Project Great Indian Bustard:
- Ojective of conservation of the remaining population of critically endangered Great Indian Bustard Ardeotis nigriceps, locally called Godawan, an ambitious conservation program namely, Project Great Indian Bustard
- Probably more vulnerable to extinction than even tiger, Great Indian Bustard, although it was brought under the umbrella of Wildlife (Protection) Act, 1972, it did not gain attention and remained BPL (Below Protection Line); the Project Bustard can be seen as a dawn of a new era for the conservation of neglected species like Great Indian Bustard which is also the state bird of Rajasthan.
- The rapid decline in its population across its distribution has already alarmed wildlife experts, ornithologists and bird lovers across the world.
- The main reasons cited for its decline are habitat loss due to conversion of grasslands to other purposes, anthropogenic and related biotic disturbances during its breeding season and frequent poaching of the species as game bird.

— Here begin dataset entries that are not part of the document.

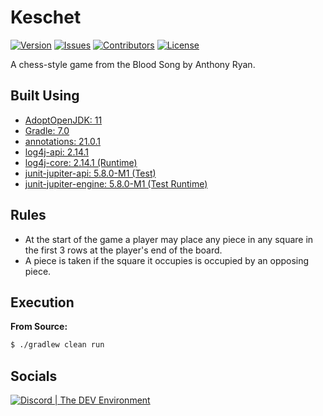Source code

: # Keschet

[![Version](https://img.shields.io/github/tag-pre/Macro303/Keschet.svg?label=version&style=flat-square)](https://github.com/Macro303/Keschet/releases)
[![Issues](https://img.shields.io/github/issues/Macro303/Keschet.svg?style=flat-square)](https://github.com/Macro303/Keschet/issues)
[![Contributors](https://img.shields.io/github/contributors/Macro303/Keschet.svg?style=flat-square)](https://github.com/Macro303/Keschet/graphs/contributors)
[![License](https://img.shields.io/github/license/Macro303/Keschet.svg?style=flat-square)](https://opensource.org/licenses/MIT)

A chess-style game from the Blood Song by Anthony Ryan.

## Built Using

- [AdoptOpenJDK: 11](https://adoptopenjdk.net/)
- [Gradle: 7.0](https://gradle.org/)
- [annotations: 21.0.1](https://www.jetbrains.com/)
- [log4j-api: 2.14.1](https://logging.apache.org/log4j/2.x/)
- [log4j-core: 2.14.1 (Runtime)](https://logging.apache.org/log4j/2.x/)
- [junit-jupiter-api: 5.8.0-M1 (Test)](https://junit.org/junit5/)
- [junit-jupiter-engine: 5.8.0-M1 (Test Runtime)](https://junit.org/junit5/)

## Rules

- At the start of the game a player may place any piece in any square in the first 3 rows at the player's end of the
  board.
- A piece is taken if the square it occupies is occupied by an opposing piece.

## Execution

**From Source:**

```bash
$ ./gradlew clean run
```

## Socials

[![Discord | The DEV Environment](https://invidget.switchblade.xyz/618581423070117932)](https://discord.gg/nqGMeGg)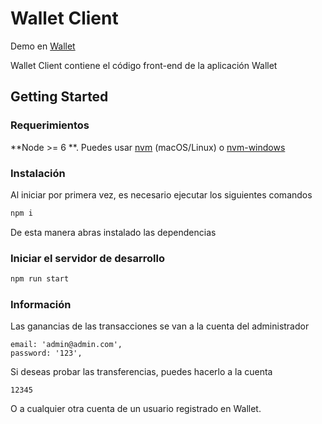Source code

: # Wallet Client

Demo en [Wallet](https://blooming-lake-17279.herokuapp.com/)

Wallet Client contiene el código front-end de la aplicación Wallet

## Getting Started

### Requerimientos

**Node >= 6 **. Puedes usar [nvm](https://github.com/creationix/nvm#installation) (macOS/Linux) o [nvm-windows](https://github.com/coreybutler/nvm-windows#node-version-manager-nvm-for-windows)

### Instalación

Al iniciar por primera vez, es necesario ejecutar los siguientes comandos
```sh
npm i
```
De esta manera abras instalado las dependencias

### Iniciar el servidor de desarrollo
```sh
npm run start
```

### Información

Las ganancias de las transacciones se van a la cuenta del administrador
```
email: 'admin@admin.com',
password: '123',
```

Si deseas probar las transferencias, puedes hacerlo a la cuenta 
```
12345
```
O a cualquier otra cuenta de un usuario registrado en Wallet. 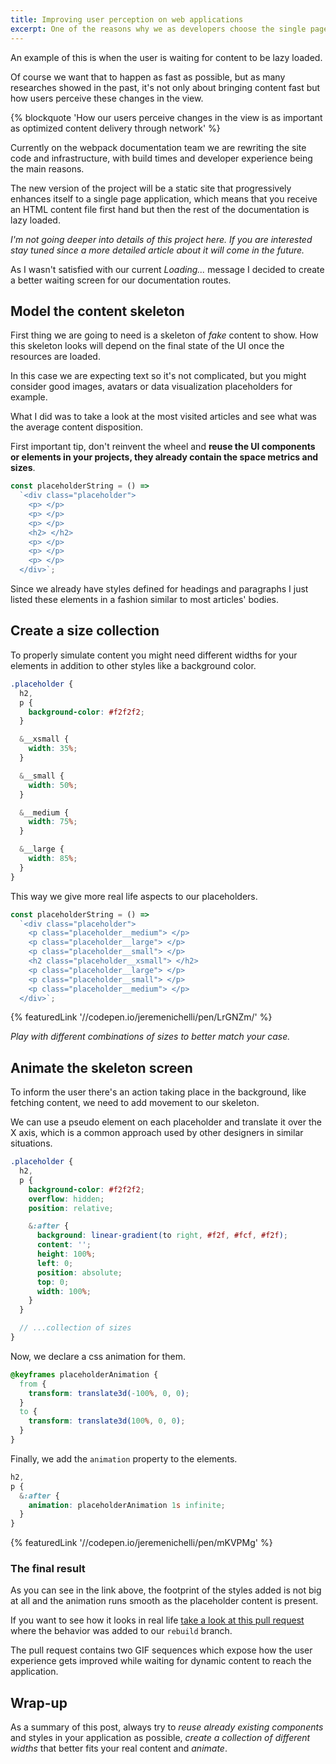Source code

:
 ```yaml
---
title: Improving user perception on web applications
excerpt: One of the reasons why we as developers choose the single page application paradigm is to improve the experience on a product or a site, but this also exposes new challenges around the user flow.
---
```


An example of this is when the user is waiting for content to be lazy loaded.

Of course we want that to happen as fast as possible, but as many researches showed in the past, it's not only about bringing content fast but how users perceive these changes in the view.

{% blockquote 'How our users perceive changes in the view is as important as optimized content delivery through network' %}

Currently on the webpack documentation team we are rewriting the site code and infrastructure, with build times and developer experience being the main reasons.

The new version of the project will be a static site that progressively enhances itself to a single page application, which means that you receive an HTML content file first hand but then the rest of the documentation is lazy loaded.

_I'm not going deeper into details of this project here. If you are interested stay tuned since a more detailed article about it will come in the future._

As I wasn't satisfied with our current _Loading..._ message I decided to create a better waiting screen for our documentation routes.

## Model the content skeleton

First thing we are going to need is a skeleton of _fake_ content to show. How this skeleton looks will depend on the final state of the UI once the resources are loaded.

In this case we are expecting text so it's not complicated, but you might consider good images, avatars or data visualization placeholders for example.

What I did was to take a look at the most visited articles and see what was the average content disposition.

First important tip, don't reinvent the wheel and **reuse the UI components or elements in your projects, they already contain the space metrics and sizes**.

```js
const placeholderString = () =>
  `<div class="placeholder">
  	<p> </p>
  	<p> </p>
  	<p> </p>
  	<h2> </h2>
  	<p> </p>
  	<p> </p>
  	<p> </p>
  </div>`;
```

Since we already have styles defined for headings and paragraphs I just listed these elements in a fashion similar to most articles' bodies.

## Create a size collection

To properly simulate content you might need different widths for your elements in addition to other styles like a background color.

```scss
.placeholder {
  h2,
  p {
    background-color: #f2f2f2;
  }

  &__xsmall {
    width: 35%;
  }

  &__small {
    width: 50%;
  }

  &__medium {
    width: 75%;
  }

  &__large {
    width: 85%;
  }
}
```

This way we give more real life aspects to our placeholders.

```js
const placeholderString = () =>
  `<div class="placeholder">
	<p class="placeholder__medium"> </p>
	<p class="placeholder__large"> </p>
	<p class="placeholder__small"> </p>
	<h2 class="placeholder__xsmall"> </h2>
	<p class="placeholder__large"> </p>
	<p class="placeholder__small"> </p>
	<p class="placeholder__medium"> </p>
  </div>`;
```

{% featuredLink '//codepen.io/jeremenichelli/pen/LrGNZm/' %}

_Play with different combinations of sizes to better match your case._

## Animate the skeleton screen

To inform the user there's an action taking place in the background, like fetching content, we need to add movement to our skeleton.

We can use a pseudo element on each placeholder and translate it over the X axis, which is a common approach used by other designers in similar situations.

```scss
.placeholder {
  h2,
  p {
    background-color: #f2f2f2;
    overflow: hidden;
    position: relative;

    &:after {
      background: linear-gradient(to right, #f2f, #fcf, #f2f);
      content: '';
      height: 100%;
      left: 0;
      position: absolute;
      top: 0;
      width: 100%;
    }
  }

  // ...collection of sizes
}
```

Now, we declare a css animation for them.

```css
@keyframes placeholderAnimation {
  from {
    transform: translate3d(-100%, 0, 0);
  }
  to {
    transform: translate3d(100%, 0, 0);
  }
}
```

Finally, we add the `animation` property to the elements.

```scss
h2,
p {
  &:after {
    animation: placeholderAnimation 1s infinite;
  }
}
```

{% featuredLink '//codepen.io/jeremenichelli/pen/mKVPMg' %}

### The final result

As you can see in the link above, the footprint of the styles added is not big at all and the animation runs smooth as the placeholder content is present.

If you want to see how it looks in real life [take a look at this pull request](//github.com/webpack/webpack.js.org/pull/2121) where the behavior was added to our `rebuild` branch.

The pull request contains two GIF sequences which expose how the user experience gets improved while waiting for dynamic content to reach the application.

## Wrap-up

As a summary of this post, always try to _reuse already existing components_ and styles in your application as possible, _create a collection of different widths_ that better fits your real content and _animate_.
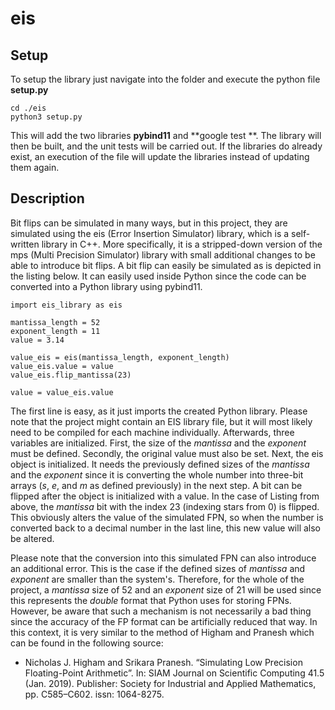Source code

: # eis

## Setup 
To setup the library just navigate into the folder and execute the python file **setup.py**

```
cd ./eis
python3 setup.py
```

This will add the two libraries **pybind11** and **google test **. The library will then be built, and the unit tests will be carried out. 
If the libraries do already exist, an execution of the file will update the libraries instead of updating them again.


## Description 
Bit flips can be simulated in many ways, but in this project, they are simulated using the eis (Error Insertion Simulator) library, which is a self-written library in C++. More specifically, it is a stripped-down version of the mps (Multi Precision Simulator) library with small additional changes to be able to introduce bit flips. A bit flip can easily be simulated as is depicted in the listing below. It can easily used inside Python since the code can be converted into a Python library using pybind11.

```
import eis_library as eis

mantissa_length = 52
exponent_length = 11
value = 3.14

value_eis = eis(mantissa_length, exponent_length)
value_eis.value = value 
value_eis.flip_mantissa(23)

value = value_eis.value
```

The first line is easy, as it just imports the created Python library. Please note that the project might contain an EIS library file, but it will most likely need to be compiled for each machine individually. Afterwards, three variables are initialized. First, the size of the *mantissa* and the *exponent* must be defined. Secondly, the original value must also be set. Next, the eis object is initialized. It needs the previously defined sizes of the $mantissa$ and the $exponent$ since it is converting the whole number into three-bit arrays ($s$, $e$, and $m$ as defined previously) in the next step. A bit can be flipped after the object is initialized with a value. In the case of Listing from above, the *mantissa* bit with the index $23$ (indexing stars from $0$) is flipped. This obviously alters the value of the simulated FPN, so when the number is converted back to a decimal number in the last line, this new value will also be altered.

Please note that the conversion into this simulated FPN can also introduce an additional error. This is the case if the defined sizes of *mantissa* and *exponent* are smaller than the system's. Therefore, for the whole of the project, a *mantissa* size of $52$ and an *exponent* size of $21$ will be used since this represents the *double* format that Python uses for storing FPNs. However, be aware that such a mechanism is not necessarily a bad thing since the accuracy of the FP format can be artificially reduced that way. In this context, it is very similar to the method of Higham and Pranesh which can be found in the following source:

- Nicholas J. Higham and Srikara Pranesh. “Simulating Low Precision Floating-Point Arithmetic”. In: SIAM Journal on Scientific Computing 41.5 (Jan. 2019). Publisher: Society for Industrial and Applied Mathematics, pp. C585–C602. issn: 1064-8275.

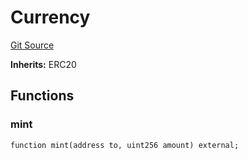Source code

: # Currency
[Git Source](https://github.com/Crossbell-Box/Crossbell-Contracts/blob/301046e95eacfa631ca751822adb220cbb30103a/contracts/mocks/Currency.sol)

**Inherits:**
ERC20


## Functions
### mint


```solidity
function mint(address to, uint256 amount) external;
```

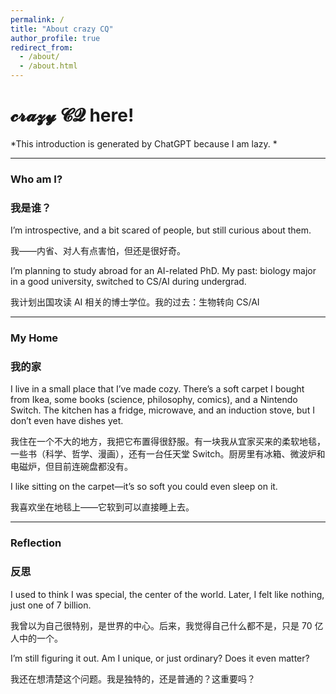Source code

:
 ```yaml
---
permalink: /
title: "About crazy CQ"
author_profile: true
redirect_from: 
  - /about/
  - /about.html
---
```


# 𝓬𝓻𝓪𝔃𝔂 𝓒𝓠 here!

*This introduction is generated by ChatGPT because I am lazy. * 

---

### Who am I?  
### 我是谁？  


I’m introspective, and a bit scared of people, but still curious about them.  

我——内省、对人有点害怕，但还是很好奇。  

I’m planning to study abroad for an AI-related PhD.  My past: biology major in a good university, switched to CS/AI during undergrad.

我计划出国攻读 AI 相关的博士学位。我的过去：生物转向 CS/AI

---

### My Home  
### 我的家  

I live in a small place that I’ve made cozy. There’s a soft carpet I bought from Ikea, some books (science, philosophy, comics), and a Nintendo Switch. The kitchen has a fridge, microwave, and an induction stove, but I don’t even have dishes yet.  

我住在一个不大的地方，我把它布置得很舒服。有一块我从宜家买来的柔软地毯，一些书（科学、哲学、漫画），还有一台任天堂 Switch。厨房里有冰箱、微波炉和电磁炉，但目前连碗盘都没有。  

I like sitting on the carpet—it’s so soft you could even sleep on it. 

我喜欢坐在地毯上——它软到可以直接睡上去。

---

### Reflection  
### 反思  

I used to think I was special, the center of the world. Later, I felt like nothing, just one of 7 billion.  

我曾以为自己很特别，是世界的中心。后来，我觉得自己什么都不是，只是 70 亿人中的一个。  

I’m still figuring it out. Am I unique, or just ordinary? Does it even matter?  

我还在想清楚这个问题。我是独特的，还是普通的？这重要吗？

- A grassland species, Great Indian Bustard, is often considered as indicators of the health of our grasslands or pulse of grassland ecosystem which are unfortunately remained neglected and being considered as wastelands.
- These grasslands actually play an important role in the economy of the local communities as they support their livestock in terms of grazing.
- Roughly 15-20 percent of the livestock population of the world resides in India and one can imagine the dependence of them on the grasslands.
- So there is direct dependence of a major part of human population on these dwindling grasslands of India.
- Once more than 1000 individuals few decades back, bustard population shrunk to 745 in the year 1978, 600 in 2001, 300 in 2008 and not more than 125 in the current year, 2013.
- Being custodian of more than 50 percent population of bustard across the world, the desert state of Rajasthan does not want to be a mere spectator of the total extermination of the species across the globe, took up the responsibility for the conservation of this species and its habitat for our future generations by becoming a first state in launching the Project Bustard, initially in the DNP Sanctuary, located in Jaisalmer district of Rajasthan.
Way Forward:
- Intensive Patrolling by the field staff
- Developing intelligence network in the area.
- Making of check posts and barriers at strategic locations
- Creation of a flying squad headed by not below the rank of a range officer.
- Strengthening of existing Wireless Network
- Habitat protection through creation of some inviolate areas for the bird by making some closures of appropriate size and restricting anthropogenic pressures
- Habitat enrichment through planting grasses like Lasiurus sindicus(sewan grass)and providing water facilities like water gazellers.
- Incentives to farmers and local people for giving information and protection of the species.
- Involving local people in the eco-development and eco-tourism activities.
- Generating mass awareness and sensitization among the masses.